This article is written by Amrit Kaur, a student of Dr. B.R. Ambedkar National Law University, RAI, Sonepat. The article gives an overview of the directors of companies under the Companies Act 2013.
Table of Contents
The well-being of a company lies in the hands of the directors, who are also accountable for the firm’s and the shareholders’ interests. Directors are fundamentally fiduciary agents who owe responsibilities to the company. Directors are hired by the company’s shareholders to administer the company’s operations in the best interests of the shareholders. Furthermore, no company can achieve success without having excellent and honest directors, therefore corporate success can only be reached if the company’s directors fulfill their obligations and completely enforce the director’s duties. As a result, directors play a critical role in every corporate governance mechanism. The general obligations of the director are founded on certain common law norms and equitable principles.
Modern shareholders are more conscious of their obligations than ever before and they wield more influence than anybody can imagine. With the arrival of the Shareholders Revolution, there has been a democracy in business matters in which the shareholders are the supreme power that selects its cabinet in the form of directors to run the show and create money for them. The directors are given the appropriate authority, but also additional responsibilities, during the process. The Companies Act of 2013 has guaranteed that this balance of power and duties is preserved to the greatest degree possible for the benefit of the shareholders and to ensure corporate governance. It employs both regulatory and punitive measures, including rigorous judicial measures, to guarantee that regulations are effectively obeyed and to avoid any mishaps in corporate governance, as well as to protect the organization’s legal integrity.
Corporate governance refers to a collection of principles, ethics, values, morals, rules, laws, and processes, among other things.
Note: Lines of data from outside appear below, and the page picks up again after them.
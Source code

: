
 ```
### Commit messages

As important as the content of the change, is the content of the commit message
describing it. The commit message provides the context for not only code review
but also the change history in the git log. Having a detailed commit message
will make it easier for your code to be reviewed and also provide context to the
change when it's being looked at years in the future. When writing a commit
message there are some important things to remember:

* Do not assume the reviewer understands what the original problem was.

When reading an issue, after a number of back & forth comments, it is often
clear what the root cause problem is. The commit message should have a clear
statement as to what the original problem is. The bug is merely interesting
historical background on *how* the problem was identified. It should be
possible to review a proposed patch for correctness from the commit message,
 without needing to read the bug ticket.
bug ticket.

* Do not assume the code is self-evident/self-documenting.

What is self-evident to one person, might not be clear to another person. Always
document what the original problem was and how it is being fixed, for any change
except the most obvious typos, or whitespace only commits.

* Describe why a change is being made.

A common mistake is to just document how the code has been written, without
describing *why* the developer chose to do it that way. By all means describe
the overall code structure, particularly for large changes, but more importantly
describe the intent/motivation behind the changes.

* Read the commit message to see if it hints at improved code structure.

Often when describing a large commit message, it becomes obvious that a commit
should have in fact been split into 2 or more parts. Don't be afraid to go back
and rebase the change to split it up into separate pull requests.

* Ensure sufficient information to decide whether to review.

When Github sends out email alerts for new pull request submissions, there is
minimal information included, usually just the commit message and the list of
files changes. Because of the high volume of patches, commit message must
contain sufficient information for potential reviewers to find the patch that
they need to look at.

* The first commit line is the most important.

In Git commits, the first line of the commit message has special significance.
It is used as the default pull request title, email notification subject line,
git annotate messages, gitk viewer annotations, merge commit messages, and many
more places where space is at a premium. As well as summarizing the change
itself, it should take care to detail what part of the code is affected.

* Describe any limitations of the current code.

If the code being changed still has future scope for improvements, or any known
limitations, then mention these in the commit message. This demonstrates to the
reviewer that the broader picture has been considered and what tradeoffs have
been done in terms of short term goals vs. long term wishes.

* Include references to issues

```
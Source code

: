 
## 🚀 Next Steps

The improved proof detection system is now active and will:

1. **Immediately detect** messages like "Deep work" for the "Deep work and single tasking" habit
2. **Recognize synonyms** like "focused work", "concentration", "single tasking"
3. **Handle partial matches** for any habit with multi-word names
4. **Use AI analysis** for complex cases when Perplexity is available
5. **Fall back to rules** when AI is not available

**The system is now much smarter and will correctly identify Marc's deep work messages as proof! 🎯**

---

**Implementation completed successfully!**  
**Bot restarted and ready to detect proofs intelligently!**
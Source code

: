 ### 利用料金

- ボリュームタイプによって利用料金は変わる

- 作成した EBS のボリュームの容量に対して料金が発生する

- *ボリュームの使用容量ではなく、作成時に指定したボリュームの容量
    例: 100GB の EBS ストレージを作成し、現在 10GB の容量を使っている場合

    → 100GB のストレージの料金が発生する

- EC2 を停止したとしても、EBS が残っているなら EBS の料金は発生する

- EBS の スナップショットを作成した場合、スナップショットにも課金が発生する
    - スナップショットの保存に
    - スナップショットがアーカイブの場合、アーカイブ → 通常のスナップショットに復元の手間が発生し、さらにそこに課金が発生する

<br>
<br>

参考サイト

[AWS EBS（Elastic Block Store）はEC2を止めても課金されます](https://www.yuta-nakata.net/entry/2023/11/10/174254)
Corporate governance provides a structure in which directors of a company are charged with the tasks and responsibilities pertaining to the management of the company’s activities.
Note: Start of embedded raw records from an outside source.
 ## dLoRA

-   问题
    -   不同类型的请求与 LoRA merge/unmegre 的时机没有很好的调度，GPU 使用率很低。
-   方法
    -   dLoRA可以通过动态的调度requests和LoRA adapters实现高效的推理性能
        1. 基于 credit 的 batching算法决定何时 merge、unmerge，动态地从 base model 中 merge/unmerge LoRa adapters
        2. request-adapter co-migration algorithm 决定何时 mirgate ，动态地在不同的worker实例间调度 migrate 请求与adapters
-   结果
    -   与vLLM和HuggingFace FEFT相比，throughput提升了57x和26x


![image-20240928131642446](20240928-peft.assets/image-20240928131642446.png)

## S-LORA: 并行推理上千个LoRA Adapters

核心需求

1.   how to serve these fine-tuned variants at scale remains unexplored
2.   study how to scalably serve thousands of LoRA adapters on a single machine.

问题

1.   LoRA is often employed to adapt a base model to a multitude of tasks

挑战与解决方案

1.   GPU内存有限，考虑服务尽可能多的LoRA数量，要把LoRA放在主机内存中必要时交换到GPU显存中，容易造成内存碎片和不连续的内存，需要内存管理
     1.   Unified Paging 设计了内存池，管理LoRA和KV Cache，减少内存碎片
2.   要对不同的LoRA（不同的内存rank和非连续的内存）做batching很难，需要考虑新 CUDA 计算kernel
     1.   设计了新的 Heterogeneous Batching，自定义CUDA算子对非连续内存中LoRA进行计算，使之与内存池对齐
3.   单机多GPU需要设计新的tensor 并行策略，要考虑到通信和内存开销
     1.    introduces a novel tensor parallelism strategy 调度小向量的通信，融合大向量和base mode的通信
The term “governance” denotes “control,” as in “controlling a company, an institution, etc.,” or “corporate governance,” as in “governing or controlling corporate entities,” such as ethics, values, principles, and morals. To have excellent corporate governance, the director must satisfactorily perform his/her duties towards the company’s owners (shareholders), creditors, staff, clients, government, and society at large. Corporate governance aids in the establishment of a system in which a director is entrusted with the tasks and obligations of the company’s operations. For successful corporate governance, its rules must be such that the company’s directors do not abuse their authority, but rather understand their obligations and responsibilities towards the company and act in the best interests of the firm in the largest context.
The idea of ‘corporate governance’ is not a goal in itself; it is only the beginning of a company’s growth for long-term profitability.
Directors and the board of directors in a company
The term “director” is defined under Section 2 (34) of the Companies Act 2013 as “a director appointed to the Board of a company,” where “Board of Directors” or “Board” in relation to a Company refers to the collective body of the firm’s directors. According to Chapter XI, Section 149 of the Companies Act 2013, every company must have a Board of directors, the composition of which should be as follows:
- Public Company: A minimum of three and a maximum of fifteen directors should be appointed. Also, at least one-third of the directors must be independent.
- Private Company: Minimum of two and a maximum of fifteen directors are required for a private company.
- One Person Company (OPC): A minimum of one director must be appointed.
In every Company format, a maximum of 15 directors can be appointed (OPC, Public, Private). By passing a special resolution in the company, the number of directors can be increased above 15. Out of all the appointed directors, one must have resided for more than 182 days in India in the preceding calendar year. Also, at least one of the directors among all the directors should be a woman director.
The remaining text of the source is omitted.